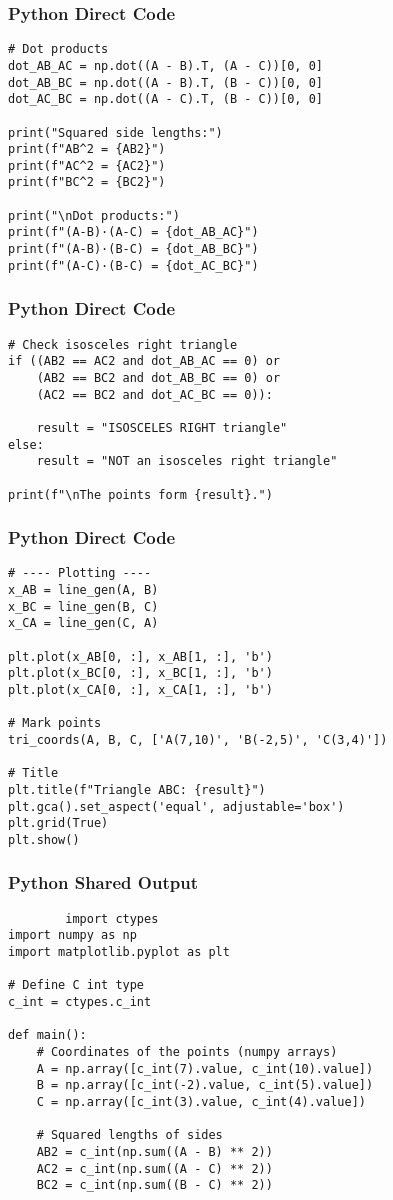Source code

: \documentclass{beamer}
\begin{document}
 \begin{frame}[fragile]
		\frametitle{Python Direct Code}
		\begin{lstlisting}
# Dot products
dot_AB_AC = np.dot((A - B).T, (A - C))[0, 0]
dot_AB_BC = np.dot((A - B).T, (B - C))[0, 0]
dot_AC_BC = np.dot((A - C).T, (B - C))[0, 0]

print("Squared side lengths:")
print(f"AB^2 = {AB2}")
print(f"AC^2 = {AC2}")
print(f"BC^2 = {BC2}")

print("\nDot products:")
print(f"(A-B)·(A-C) = {dot_AB_AC}")
print(f"(A-B)·(B-C) = {dot_AB_BC}")
print(f"(A-C)·(B-C) = {dot_AC_BC}")
\end{lstlisting}
\end{frame}
 \begin{frame}[fragile]
		\frametitle{Python Direct Code}
		\begin{lstlisting}
# Check isosceles right triangle
if ((AB2 == AC2 and dot_AB_AC == 0) or
    (AB2 == BC2 and dot_AB_BC == 0) or
    (AC2 == BC2 and dot_AC_BC == 0)):
  
    result = "ISOSCELES RIGHT triangle"
else:
    result = "NOT an isosceles right triangle"

print(f"\nThe points form {result}.")
\end{lstlisting}
\end{frame}
 \begin{frame}[fragile]
		\frametitle{Python Direct Code}
		\begin{lstlisting}
# ---- Plotting ----
x_AB = line_gen(A, B)
x_BC = line_gen(B, C)
x_CA = line_gen(C, A)

plt.plot(x_AB[0, :], x_AB[1, :], 'b')
plt.plot(x_BC[0, :], x_BC[1, :], 'b')
plt.plot(x_CA[0, :], x_CA[1, :], 'b')

# Mark points
tri_coords(A, B, C, ['A(7,10)', 'B(-2,5)', 'C(3,4)'])

# Title
plt.title(f"Triangle ABC: {result}")
plt.gca().set_aspect('equal', adjustable='box')
plt.grid(True)
plt.show()
        \end{lstlisting}
\end{frame}

 \begin{frame}[fragile]
		\frametitle{Python Shared Output}
		\begin{lstlisting}
        import ctypes
import numpy as np
import matplotlib.pyplot as plt

# Define C int type
c_int = ctypes.c_int

def main():
    # Coordinates of the points (numpy arrays)
    A = np.array([c_int(7).value, c_int(10).value])
    B = np.array([c_int(-2).value, c_int(5).value])
    C = np.array([c_int(3).value, c_int(4).value])

    # Squared lengths of sides
    AB2 = c_int(np.sum((A - B) ** 2))
    AC2 = c_int(np.sum((A - C) ** 2))
    BC2 = c_int(np.sum((B - C) ** 2))
  \end{lstlisting}
\end{frame}
\end{document}
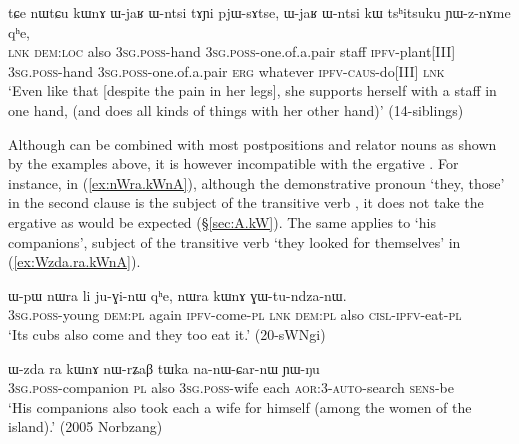     \begin{exe}
\ex \label{ex:nWtCu.kWnA2}
\gll    tɕe nɯtɕu kɯnɤ ɯ-jaʁ ɯ-ntsi tɤɲi pjɯ-sɤtse, ɯ-jaʁ ɯ-ntsi kɯ tsʰitsuku ɲɯ-z-nɤme qʰe, \\
\textsc{lnk} \textsc{dem}:\textsc{loc} also \textsc{3sg}.\textsc{poss}-hand \textsc{3sg}.\textsc{poss}-one.of.a.pair staff \textsc{ipfv}-plant[III]  \textsc{3sg}.\textsc{poss}-hand \textsc{3sg}.\textsc{poss}-one.of.a.pair \textsc{erg} whatever \textsc{ipfv}-\textsc{caus}-do[III] \textsc{lnk}  \\
\glt `Even like that [despite the pain in her legs], she supports herself with a staff in one hand, (and does all kinds of things with her other hand)' (14-siblings) 
\end{exe}

Although  can be combined with most postpositions and relator nouns as shown by the examples above, it is however incompatible with the ergative . For instance, in  (\ref{ex:nWra.kWnA}), although the demonstrative pronoun  `they, those' in the second clause is the subject of the transitive verb , it does not take the ergative  as would be expected (§\ref{sec:A.kW}). The same applies to  `his companions', subject of the transitive verb  `they looked for themselves' in (\ref{ex:Wzda.ra.kWnA}).


  \begin{exe}
\ex \label{ex:nWra.kWnA}
\gll ɯ-pɯ nɯra li ju-ɣi-nɯ qʰe, nɯra kɯnɤ ɣɯ-tu-ndza-nɯ. \\
\textsc{3sg}.\textsc{poss}-young \textsc{dem}:\textsc{pl} again \textsc{ipfv}-come-\textsc{pl} \textsc{lnk} \textsc{dem}:\textsc{pl} also \textsc{cisl}-\textsc{ipfv}-eat-\textsc{pl} \\
\glt `Its cubs also come and they too eat it.' (20-sWNgi) 
\end{exe}
  
\begin{exe}
\ex \label{ex:Wzda.ra.kWnA}
\gll   ɯ-zda ra kɯnɤ nɯ-rʑaβ tɯka na-nɯ-ɕar-nɯ ɲɯ-ŋu \\
\textsc{3sg}.\textsc{poss}-companion \textsc{pl} also \textsc{3sg}.\textsc{poss}-wife each \textsc{aor}:3\flobv{}-\textsc{auto}-search \textsc{sens}-be \\
\glt `His companions also took each a wife for himself (among the women of the island).' (2005 Norbzang)
    \end{exe}
    
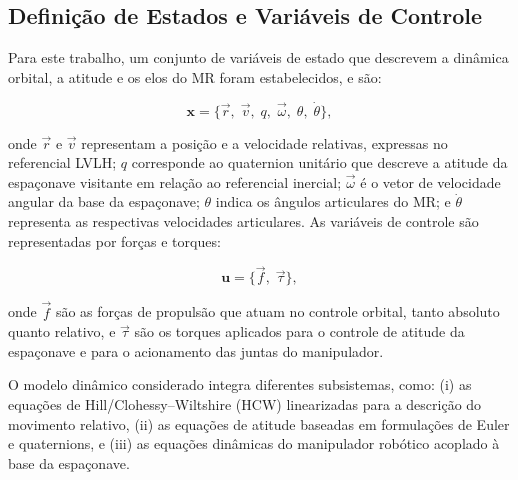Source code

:\subsection{Definição de Estados e Variáveis de Controle}
\label{sec:var_estado_controle}

Para este trabalho, um conjunto de variáveis de estado que descrevem a dinâmica orbital, a atitude e os elos do MR foram estabelecidos, e são:

\begin{equation}
    \label{eq:variaveis_estado}
    \mathbf{x} =
    \{ \vec r,\; \vec v,\; q,\; \vec \omega,\; \theta,\; \dot\theta \},
\end{equation}

onde $\vec r$ e $\vec v$ representam a posição e a velocidade relativas, expressas no referencial LVLH;
$q$ corresponde ao quaternion unitário que descreve a atitude da espaçonave visitante em relação ao referencial inercial;
$\vec \omega$ é o vetor de velocidade angular da base da espaçonave;
$\theta$ indica os ângulos articulares do MR;
e $\dot \theta$ representa as respectivas velocidades articulares.
As variáveis de controle são representadas por forças e torques:

\begin{equation}
    \label{eq:variaveis_controle}
    \mathbf{u} =
    \{ \vec f,\; \vec \tau \},
\end{equation}

onde $\vec f$ são as forças de propulsão que atuam no controle orbital, tanto absoluto quanto relativo, e $\vec \tau$ são os torques aplicados para o controle de atitude da espaçonave e para o acionamento das juntas do manipulador.

O modelo dinâmico considerado integra diferentes subsistemas, como:
(i) as equações de Hill/Clohessy--Wiltshire (HCW) linearizadas para a descrição do movimento relativo,
(ii) as equações de atitude baseadas em formulações de Euler e quaternions, e
(iii) as equações dinâmicas do manipulador robótico acoplado à base da espaçonave.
___
Copy each line of the material where "hand" is found.

\textsc{lnk} \textsc{dem}:\textsc{loc} also \textsc{3sg}.\textsc{poss}-hand \textsc{3sg}.\textsc{poss}-one.of.a.pair staff \textsc{ipfv}-plant[III]  \textsc{3sg}.\textsc{poss}-hand \textsc{3sg}.\textsc{poss}-one.of.a.pair \textsc{erg} whatever \textsc{ipfv}-\textsc{caus}-do[III] \textsc{lnk}  \\
\glt `Even like that [despite the pain in her legs], she supports herself with a staff in one hand, (and does all kinds of things with her other hand)' (14-siblings) 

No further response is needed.